(Source texts of formatted documents)
------------

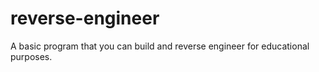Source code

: # reverse-engineer
A basic program that you can build and reverse engineer for educational purposes.
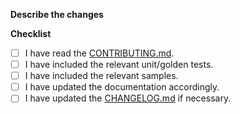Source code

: **Describe the changes**

**Checklist**
- [ ] I have read the [CONTRIBUTING.md](../CONTRIBUTING.md).
- [ ] I have included the relevant unit/golden tests.
- [ ] I have included the relevant samples.
- [ ] I have updated the documentation accordingly.
- [ ] I have updated the [CHANGELOG.md](../waveui/CHANGELOG.md) if necessary.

------------

## The problem:
The expected answer is every line above in which the word "reverse" appears.

## Answer for this exercise:
: # reverse-engineer
A basic program that you can build and reverse engineer for educational purposes.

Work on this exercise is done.